Rising Program Expenditures Not Focused on Improving Care in Isolated Areas Gao ID: T-HEHS-97-65 February 13, 1997

This testimony summarizes GAO's recent report on the rural health clinic program. (See GAO/HEHS-97-24, Nov. 1996.) This program, established two decades ago, allows higher Medicare and Medicaid reimbursements to support health care professionals in underserved areas that are too sparsely populated to sustain a physician's practice. GAO addresses two main questions: Is the program serving a Medicaid and Medicare population that would otherwise have difficulty obtaining primary care? Are adequate controls in place to ensure that Medicare and Medicaid payments to rural health clinics are reasonable and necessary? In brief, the answer to both questions is "no." GAO found that most clinics are in fairly well-populated areas that already have extensive health care delivery systems in place. Controls over the amounts that these clinics receive from Medicare and Medicaid are weak or nonexistent, resulting in reimbursements that are in some cases more than five times higher than those paid to other providers. These financial benefits are provided indefinitely, even after an area may no longer be rural or underserved.
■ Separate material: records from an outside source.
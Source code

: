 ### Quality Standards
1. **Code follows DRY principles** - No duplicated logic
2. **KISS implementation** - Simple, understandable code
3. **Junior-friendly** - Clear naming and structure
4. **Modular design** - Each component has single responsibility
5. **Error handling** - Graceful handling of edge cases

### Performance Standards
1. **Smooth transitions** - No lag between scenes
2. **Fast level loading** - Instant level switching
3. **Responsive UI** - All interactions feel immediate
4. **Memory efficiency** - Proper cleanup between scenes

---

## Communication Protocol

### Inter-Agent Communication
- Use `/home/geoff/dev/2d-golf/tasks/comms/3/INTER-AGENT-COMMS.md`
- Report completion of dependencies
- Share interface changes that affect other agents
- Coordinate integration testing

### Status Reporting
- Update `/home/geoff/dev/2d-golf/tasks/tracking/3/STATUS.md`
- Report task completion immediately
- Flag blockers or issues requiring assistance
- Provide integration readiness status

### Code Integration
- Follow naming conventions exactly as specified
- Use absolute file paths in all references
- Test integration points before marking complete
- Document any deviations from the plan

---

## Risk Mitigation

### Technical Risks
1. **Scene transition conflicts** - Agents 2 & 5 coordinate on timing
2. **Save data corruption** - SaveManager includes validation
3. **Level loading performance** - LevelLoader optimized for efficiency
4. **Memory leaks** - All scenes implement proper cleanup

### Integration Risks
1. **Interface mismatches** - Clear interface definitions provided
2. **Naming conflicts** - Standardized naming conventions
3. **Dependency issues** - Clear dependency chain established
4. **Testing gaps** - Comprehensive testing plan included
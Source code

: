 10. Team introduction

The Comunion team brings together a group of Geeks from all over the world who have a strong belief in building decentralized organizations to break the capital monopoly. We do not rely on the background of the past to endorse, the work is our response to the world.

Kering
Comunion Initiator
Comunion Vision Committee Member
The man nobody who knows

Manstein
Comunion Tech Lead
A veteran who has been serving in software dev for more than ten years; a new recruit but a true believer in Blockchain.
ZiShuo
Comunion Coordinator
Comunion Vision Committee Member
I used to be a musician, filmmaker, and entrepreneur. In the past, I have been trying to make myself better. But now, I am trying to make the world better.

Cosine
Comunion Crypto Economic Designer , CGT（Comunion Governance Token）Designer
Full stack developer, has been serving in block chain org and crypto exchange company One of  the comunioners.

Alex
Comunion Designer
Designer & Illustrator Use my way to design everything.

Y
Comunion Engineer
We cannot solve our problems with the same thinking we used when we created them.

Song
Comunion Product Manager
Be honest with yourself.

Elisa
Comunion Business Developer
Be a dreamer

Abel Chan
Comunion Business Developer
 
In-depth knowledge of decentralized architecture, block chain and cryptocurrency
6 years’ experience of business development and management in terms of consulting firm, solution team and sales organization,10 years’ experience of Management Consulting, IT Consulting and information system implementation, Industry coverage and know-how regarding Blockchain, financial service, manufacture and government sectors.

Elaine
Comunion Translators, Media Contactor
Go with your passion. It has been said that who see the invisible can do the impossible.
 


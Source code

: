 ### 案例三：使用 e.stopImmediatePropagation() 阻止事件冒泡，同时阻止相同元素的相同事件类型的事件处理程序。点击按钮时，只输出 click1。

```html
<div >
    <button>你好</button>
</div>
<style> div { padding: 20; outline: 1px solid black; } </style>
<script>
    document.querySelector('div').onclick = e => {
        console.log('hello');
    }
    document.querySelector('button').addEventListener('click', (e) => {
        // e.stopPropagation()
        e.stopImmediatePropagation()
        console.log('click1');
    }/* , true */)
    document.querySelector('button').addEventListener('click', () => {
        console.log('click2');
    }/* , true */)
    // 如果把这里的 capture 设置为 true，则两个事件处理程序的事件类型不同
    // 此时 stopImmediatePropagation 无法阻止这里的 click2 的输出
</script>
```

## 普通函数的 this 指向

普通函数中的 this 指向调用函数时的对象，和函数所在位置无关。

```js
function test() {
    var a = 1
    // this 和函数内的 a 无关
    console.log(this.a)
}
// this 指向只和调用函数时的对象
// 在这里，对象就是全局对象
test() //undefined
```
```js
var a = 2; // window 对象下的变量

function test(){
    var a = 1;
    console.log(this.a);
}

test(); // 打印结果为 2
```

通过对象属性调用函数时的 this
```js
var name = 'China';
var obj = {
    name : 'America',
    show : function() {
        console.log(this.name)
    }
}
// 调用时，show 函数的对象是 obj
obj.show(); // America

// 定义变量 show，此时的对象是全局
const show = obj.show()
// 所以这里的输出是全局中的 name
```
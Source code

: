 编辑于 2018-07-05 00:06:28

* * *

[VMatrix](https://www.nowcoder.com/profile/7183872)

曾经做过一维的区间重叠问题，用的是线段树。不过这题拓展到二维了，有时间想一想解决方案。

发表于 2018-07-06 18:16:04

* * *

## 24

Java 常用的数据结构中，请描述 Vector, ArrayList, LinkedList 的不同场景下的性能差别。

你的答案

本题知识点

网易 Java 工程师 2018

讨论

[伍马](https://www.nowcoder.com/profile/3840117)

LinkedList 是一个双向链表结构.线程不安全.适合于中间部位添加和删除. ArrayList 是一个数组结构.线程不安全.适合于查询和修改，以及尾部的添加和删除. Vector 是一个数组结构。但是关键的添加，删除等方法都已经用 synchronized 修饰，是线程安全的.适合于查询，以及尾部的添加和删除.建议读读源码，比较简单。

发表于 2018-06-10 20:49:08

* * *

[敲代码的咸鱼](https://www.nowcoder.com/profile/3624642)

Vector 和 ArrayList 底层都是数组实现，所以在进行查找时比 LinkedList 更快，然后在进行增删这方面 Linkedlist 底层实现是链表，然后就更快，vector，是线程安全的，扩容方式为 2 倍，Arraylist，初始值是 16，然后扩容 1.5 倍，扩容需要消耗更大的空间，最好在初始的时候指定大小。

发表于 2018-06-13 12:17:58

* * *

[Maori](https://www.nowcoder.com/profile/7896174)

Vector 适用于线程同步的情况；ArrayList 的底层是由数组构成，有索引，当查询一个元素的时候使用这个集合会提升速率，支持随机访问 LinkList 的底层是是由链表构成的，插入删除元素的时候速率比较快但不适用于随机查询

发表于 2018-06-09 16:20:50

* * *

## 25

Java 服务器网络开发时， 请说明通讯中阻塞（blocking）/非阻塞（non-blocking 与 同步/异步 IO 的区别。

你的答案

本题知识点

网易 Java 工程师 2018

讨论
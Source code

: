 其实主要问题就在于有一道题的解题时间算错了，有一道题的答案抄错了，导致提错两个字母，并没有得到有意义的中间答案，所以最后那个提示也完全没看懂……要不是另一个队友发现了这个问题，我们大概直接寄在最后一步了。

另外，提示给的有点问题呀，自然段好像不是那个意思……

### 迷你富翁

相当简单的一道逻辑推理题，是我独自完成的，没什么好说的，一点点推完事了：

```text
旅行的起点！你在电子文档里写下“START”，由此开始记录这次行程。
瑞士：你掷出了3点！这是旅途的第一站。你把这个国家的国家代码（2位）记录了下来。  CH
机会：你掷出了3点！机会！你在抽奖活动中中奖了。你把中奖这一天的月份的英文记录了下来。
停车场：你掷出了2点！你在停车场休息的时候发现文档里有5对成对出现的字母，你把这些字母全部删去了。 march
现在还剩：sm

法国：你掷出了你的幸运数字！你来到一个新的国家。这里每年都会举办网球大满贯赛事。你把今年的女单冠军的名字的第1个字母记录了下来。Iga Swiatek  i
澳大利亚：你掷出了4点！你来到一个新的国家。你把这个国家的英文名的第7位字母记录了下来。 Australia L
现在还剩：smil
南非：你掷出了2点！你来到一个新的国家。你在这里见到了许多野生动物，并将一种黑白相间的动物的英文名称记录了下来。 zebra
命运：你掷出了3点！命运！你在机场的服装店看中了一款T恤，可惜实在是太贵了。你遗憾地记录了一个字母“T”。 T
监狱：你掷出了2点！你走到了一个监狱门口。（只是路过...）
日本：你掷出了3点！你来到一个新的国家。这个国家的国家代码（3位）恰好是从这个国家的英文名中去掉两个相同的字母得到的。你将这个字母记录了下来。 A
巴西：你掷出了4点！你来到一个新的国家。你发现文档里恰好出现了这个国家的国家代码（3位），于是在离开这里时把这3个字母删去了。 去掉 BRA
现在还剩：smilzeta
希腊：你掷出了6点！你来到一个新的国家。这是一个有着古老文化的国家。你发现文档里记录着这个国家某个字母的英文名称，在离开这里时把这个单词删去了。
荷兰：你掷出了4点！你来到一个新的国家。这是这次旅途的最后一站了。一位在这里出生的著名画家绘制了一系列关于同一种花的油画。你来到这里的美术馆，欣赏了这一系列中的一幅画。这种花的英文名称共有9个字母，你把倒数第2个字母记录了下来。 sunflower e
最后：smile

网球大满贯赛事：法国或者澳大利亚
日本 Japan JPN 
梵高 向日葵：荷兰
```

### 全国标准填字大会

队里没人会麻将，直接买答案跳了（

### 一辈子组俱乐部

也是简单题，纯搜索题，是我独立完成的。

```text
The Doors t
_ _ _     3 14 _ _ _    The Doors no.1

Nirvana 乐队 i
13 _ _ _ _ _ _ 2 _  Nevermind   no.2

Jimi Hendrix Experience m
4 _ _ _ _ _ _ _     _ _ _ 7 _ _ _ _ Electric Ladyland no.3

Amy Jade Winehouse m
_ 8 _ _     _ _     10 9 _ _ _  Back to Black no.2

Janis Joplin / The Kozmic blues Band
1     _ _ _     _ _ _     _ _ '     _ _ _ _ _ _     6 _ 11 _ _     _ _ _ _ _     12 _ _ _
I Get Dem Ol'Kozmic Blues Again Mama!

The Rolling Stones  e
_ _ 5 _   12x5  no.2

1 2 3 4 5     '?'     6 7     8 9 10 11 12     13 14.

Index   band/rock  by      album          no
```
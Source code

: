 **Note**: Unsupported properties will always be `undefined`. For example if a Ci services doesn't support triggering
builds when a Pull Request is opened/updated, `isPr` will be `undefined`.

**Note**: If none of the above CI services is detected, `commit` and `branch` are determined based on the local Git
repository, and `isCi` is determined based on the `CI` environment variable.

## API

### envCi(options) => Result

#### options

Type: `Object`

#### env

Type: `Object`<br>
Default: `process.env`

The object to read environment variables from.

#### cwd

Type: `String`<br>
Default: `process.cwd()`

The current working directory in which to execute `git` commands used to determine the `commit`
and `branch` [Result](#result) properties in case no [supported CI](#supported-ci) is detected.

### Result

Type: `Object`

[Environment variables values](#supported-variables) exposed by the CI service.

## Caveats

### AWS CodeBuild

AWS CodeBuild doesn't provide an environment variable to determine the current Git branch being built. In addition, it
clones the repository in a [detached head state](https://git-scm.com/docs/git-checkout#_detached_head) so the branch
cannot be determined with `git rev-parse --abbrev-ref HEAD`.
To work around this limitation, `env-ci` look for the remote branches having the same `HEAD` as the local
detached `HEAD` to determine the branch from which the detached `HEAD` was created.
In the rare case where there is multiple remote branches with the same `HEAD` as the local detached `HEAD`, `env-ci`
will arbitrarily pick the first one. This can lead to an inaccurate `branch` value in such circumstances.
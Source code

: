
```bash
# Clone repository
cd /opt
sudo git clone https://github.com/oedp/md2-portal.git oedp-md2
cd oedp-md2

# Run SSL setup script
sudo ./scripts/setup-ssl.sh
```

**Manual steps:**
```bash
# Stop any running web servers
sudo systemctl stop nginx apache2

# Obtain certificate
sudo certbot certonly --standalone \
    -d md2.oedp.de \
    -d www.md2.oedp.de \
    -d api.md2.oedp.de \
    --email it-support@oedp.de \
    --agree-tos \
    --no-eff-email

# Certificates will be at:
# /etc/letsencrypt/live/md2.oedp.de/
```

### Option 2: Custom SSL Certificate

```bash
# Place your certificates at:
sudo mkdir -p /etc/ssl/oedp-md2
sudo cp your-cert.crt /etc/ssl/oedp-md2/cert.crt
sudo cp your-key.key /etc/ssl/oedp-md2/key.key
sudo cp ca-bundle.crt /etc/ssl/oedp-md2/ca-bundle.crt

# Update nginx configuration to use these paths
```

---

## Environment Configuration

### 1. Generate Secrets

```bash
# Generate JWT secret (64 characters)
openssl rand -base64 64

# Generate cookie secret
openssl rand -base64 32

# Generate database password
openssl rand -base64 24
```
GAO noted that: (1) the RHC program needs to be refocused; (2) while some clinics clearly meet the program's initial focus of serving Medicare and Medicaid populations having difficulty obtaining primary care in isolated rural areas, most clinics are in fairly well-populated areas that already have extensive health care delivery systems in place; (3) controls over the amounts that these clinics receive from Medicare and Medicaid are weak or nonexistent, resulting in reimbursements that are in some cases over five times higher than those paid to other providers; (4) these financial benefits are provided indefinitely, even after an area may no longer be rural or uderserved; and (5) success in meeting the original purpose of RHCs requires more active management at the federal, state, and local levels to identify specific locations where clinics are needed and to determine when financial assistance can reasonably be discontinued.